EXERCISE DATA:
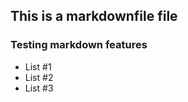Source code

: ## This is a markdownfile file

### Testing markdown features

  *  List #1
  *  List #2
  *  List #3
 
 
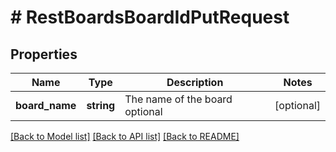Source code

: # # RestBoardsBoardIdPutRequest

## Properties

Name | Type | Description | Notes
------------ | ------------- | ------------- | -------------
**board_name** | **string** | The name of the board optional | [optional]

[[Back to Model list]](../../README.md#models) [[Back to API list]](../../README.md#endpoints) [[Back to README]](../../README.md)
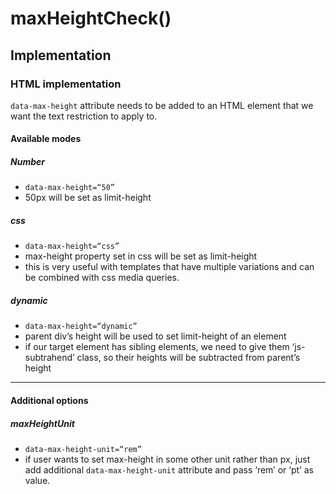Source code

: # maxHeightCheck()
## Implementation
### HTML implementation
`data-max-height` attribute needs to be added to an HTML element that we want the text restriction to apply to.
#### Available modes
##### Number
- `data-max-height=“50”`
- 50px will be set as limit-height
##### css
- `data-max-height=“css”`
- max-height property set in css will be set as limit-height
- this is very useful with templates that have multiple variations and can be combined with css media queries.
##### dynamic
- `data-max-height=“dynamic”`
- parent div’s height will be used to set limit-height of an element
- if our target element has sibling elements, we need to give them ‘js-subtrahend’ class, 
so their heights will be subtracted from parent’s height
---
#### Additional options
##### maxHeightUnit
- `data-max-height-unit=“rem”`
- if user wants to set max-height in some other unit rather than px, just add additional `data-max-height-unit`
attribute and pass ‘rem’ or ‘pt’ as value.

PROMPT:
Go through the material above, and wherever a line contains the string "will", return it.

SOLUTION FOR THIS EXERCISE:
- 50px will be set as limit-height
- max-height property set in css will be set as limit-height
- parent div’s height will be used to set limit-height of an element
so their heights will be subtracted from parent’s height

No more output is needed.